* _Directions_
Report each line from the listing that the string "file" appears in.

[[ Input for this task, beginning ]]

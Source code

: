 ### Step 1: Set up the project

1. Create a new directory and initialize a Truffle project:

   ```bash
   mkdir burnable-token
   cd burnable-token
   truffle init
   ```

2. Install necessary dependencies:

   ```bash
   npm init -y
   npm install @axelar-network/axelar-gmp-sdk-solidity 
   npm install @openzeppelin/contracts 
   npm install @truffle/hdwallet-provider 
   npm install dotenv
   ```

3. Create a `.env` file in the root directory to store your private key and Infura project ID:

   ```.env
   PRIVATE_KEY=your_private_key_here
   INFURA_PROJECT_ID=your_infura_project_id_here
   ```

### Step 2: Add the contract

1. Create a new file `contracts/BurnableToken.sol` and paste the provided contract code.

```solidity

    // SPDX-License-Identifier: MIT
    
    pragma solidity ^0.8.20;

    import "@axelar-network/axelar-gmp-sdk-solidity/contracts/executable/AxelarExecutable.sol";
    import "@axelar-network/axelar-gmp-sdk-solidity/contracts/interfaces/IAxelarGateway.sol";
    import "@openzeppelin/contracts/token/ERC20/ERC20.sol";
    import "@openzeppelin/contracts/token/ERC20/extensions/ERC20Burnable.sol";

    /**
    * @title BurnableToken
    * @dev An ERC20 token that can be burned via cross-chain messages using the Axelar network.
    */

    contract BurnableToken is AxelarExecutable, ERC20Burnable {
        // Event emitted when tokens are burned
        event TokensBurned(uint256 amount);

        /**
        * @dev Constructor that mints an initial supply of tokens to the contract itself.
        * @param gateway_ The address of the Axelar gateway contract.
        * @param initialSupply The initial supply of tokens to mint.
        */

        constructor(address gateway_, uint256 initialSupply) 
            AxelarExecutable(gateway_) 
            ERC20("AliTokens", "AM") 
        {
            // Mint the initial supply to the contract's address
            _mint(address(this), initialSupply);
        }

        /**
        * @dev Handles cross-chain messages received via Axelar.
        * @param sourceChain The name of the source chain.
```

[[ Input for this task, end ]]

* _Reply_
3. Create a `.env` file in the root directory to store your private key and Infura project ID:
1. Create a new file `contracts/BurnableToken.sol` and paste the provided contract code.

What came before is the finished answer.